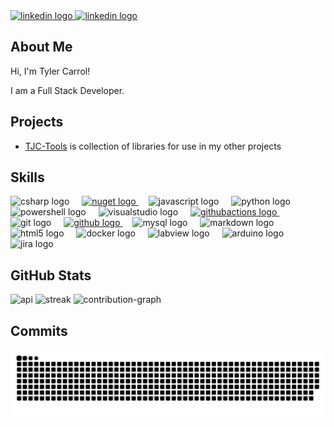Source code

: <!-- SOCIALS -->
<div align="left">
  <a href="https://github.com/TylerCarrol" target="_blank">
    <img src="https://cdn.jsdelivr.net/gh/devicons/devicon/icons/github/github-original.svg" width="52" height="40" alt="linkedin logo"  />
  </a>
  <a href="https://www.linkedin.com/in/tylercarrol/" target="_blank">
    <img src="https://raw.githubusercontent.com/maurodesouza/profile-readme-generator/master/src/assets/icons/social/linkedin/default.svg" width="52" height="40" alt="linkedin logo"  />
  </a>
</div>

## About Me
Hi, I'm Tyler Carrol!

I am a Full Stack Developer.

## Projects
- [TJC-Tools](https://github.com/TJC-Tools) is collection of libraries for use in my other projects

## Skills
<div align="left">
  <!-- ProgrammingLanguages -->
  <img src="https://cdn.jsdelivr.net/gh/devicons/devicon/icons/csharp/csharp-original.svg" height="40" alt="csharp logo"  />
  <img width="12" />
  <a href="https://www.nuget.org/profiles/TylerCarrol" target="_blank">
    <img src="https://cdn.jsdelivr.net/gh/devicons/devicon/icons/nuget/nuget-original.svg" height="40" alt="nuget logo"  />
  </a>
  <img width="12" />
  <!-- Scripting Languages -->
  <img src="https://cdn.jsdelivr.net/gh/devicons/devicon/icons/javascript/javascript-original.svg" height="40" alt="javascript logo"  />
  <img width="12" />
  <img src="https://cdn.jsdelivr.net/gh/devicons/devicon/icons/python/python-original.svg" height="40" alt="python logo"  />
  <img width="12" />
  <img src="https://skillicons.dev/icons?i=powershell" height="40" alt="powershell logo"  />
  <img width="12" />
  <!-- IDE's -->
  <img src="https://cdn.jsdelivr.net/gh/devicons/devicon/icons/visualstudio/visualstudio-plain.svg" height="40" alt="visualstudio logo"  />
  <img width="12" />
  <!-- CI/CD -->
  <a href="https://tylercarrol.github.io/Pages.GitHub.Actions/" target="_blank">
    <img src="https://cdn.simpleicons.org/githubactions/2088FF" height="40" alt="githubactions logo"  />
  </a>
  <img width="12" />
  <!-- Git & GitHub -->
  <img src="https://cdn.jsdelivr.net/gh/devicons/devicon/icons/git/git-original.svg" height="40" alt="git logo"  />
  <img width="12" />
  <a href="https://github.com/TylerCarrol" target="_blank">
    <img src="https://cdn.jsdelivr.net/gh/devicons/devicon/icons/github/github-original.svg" height="40" alt="github logo"  />
  </a>
  <img width="12" />
  <!-- DB's -->
  <img src="https://cdn.jsdelivr.net/gh/devicons/devicon/icons/mysql/mysql-original.svg" height="40" alt="mysql logo"  />
  <img width="12" />
  <!-- Frontend -->
  <img src="https://cdn.jsdelivr.net/gh/devicons/devicon/icons/markdown/markdown-original.svg" height="40" alt="markdown logo"  />
  <img width="12" />
  <img src="https://cdn.jsdelivr.net/gh/devicons/devicon/icons/html5/html5-original.svg" height="40" alt="html5 logo"  />
  <img width="12" />
  <!-- VM's -->
  <img src="https://cdn.jsdelivr.net/gh/devicons/devicon/icons/docker/docker-original.svg" height="40" alt="docker logo"  />
  <img width="12" />
  <!-- Controllers -->
  <img src="https://cdn.jsdelivr.net/gh/devicons/devicon/icons/labview/labview-original.svg" height="40" alt="labview logo"  />
  <img width="12" />
  <img src="https://cdn.jsdelivr.net/gh/devicons/devicon/icons/arduino/arduino-original.svg" height="40" alt="arduino logo"  />
  <img width="12" />
  <!-- Issue Trackers -->
  <img src="https://cdn.jsdelivr.net/gh/devicons/devicon/icons/jira/jira-original.svg" height="40" alt="jira logo"  />
</div>

## GitHub Stats
![api](https://github-readme-stats.vercel.app/api?username=TylerCarrol&theme=dark)
![streak](https://github-readme-streak-stats.herokuapp.com/?user=tylercarrol&theme=dark)
![contribution-graph](https://github-readme-activity-graph.vercel.app/graph?username=tylercarrol&theme=tokyo-night)

## Commits
<img src="https://raw.githubusercontent.com/tylercarrol/tylercarrol/output/snake.svg" alt="Snake animation" />
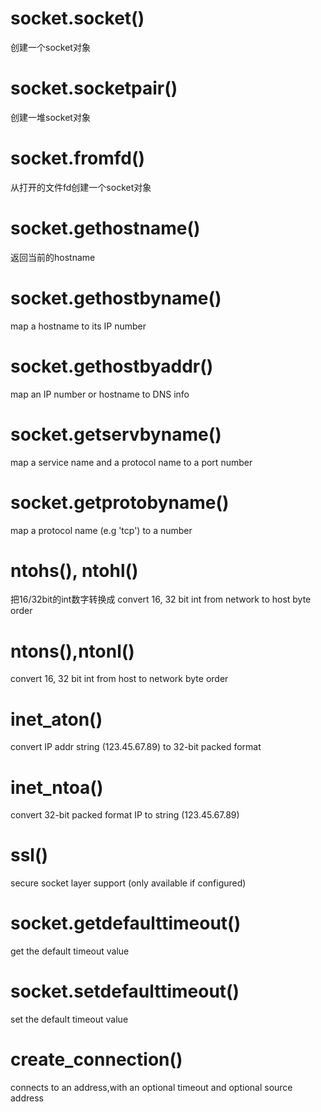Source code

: # socket.socket()
创建一个socket对象
# socket.socketpair()
创建一堆socket对象
# socket.fromfd()
从打开的文件fd创建一个socket对象
# socket.gethostname()
返回当前的hostname
# socket.gethostbyname()
map a hostname to  its IP number
# socket.gethostbyaddr()
map an IP number or hostname to DNS info
# socket.getservbyname()
map a service name and a protocol name to a port number
# socket.getprotobyname()
map a protocol name (e.g 'tcp') to a number
# ntohs(), ntohl()
把16/32bit的int数字转换成
convert 16, 32 bit int from network to host byte order
# ntons(),ntonl()
convert 16, 32 bit int from host to network byte order
# inet_aton()
convert IP addr string (123.45.67.89) to 32-bit packed format
# inet_ntoa()
convert 32-bit packed format IP to string (123.45.67.89)
# ssl()
secure socket layer support (only available if configured)
# socket.getdefaulttimeout()
get the default timeout value
# socket.setdefaulttimeout()
set the default timeout value
# create_connection()
connects to an address,with an optional timeout and optional source address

------------------------------------------------------------------------

- Problem description: Your answer must consist of every line in the listing that contains "format".

- Answer to this exercise:
convert IP addr string (123.45.67.89) to 32-bit packed format
convert 32-bit packed format IP to string (123.45.67.89)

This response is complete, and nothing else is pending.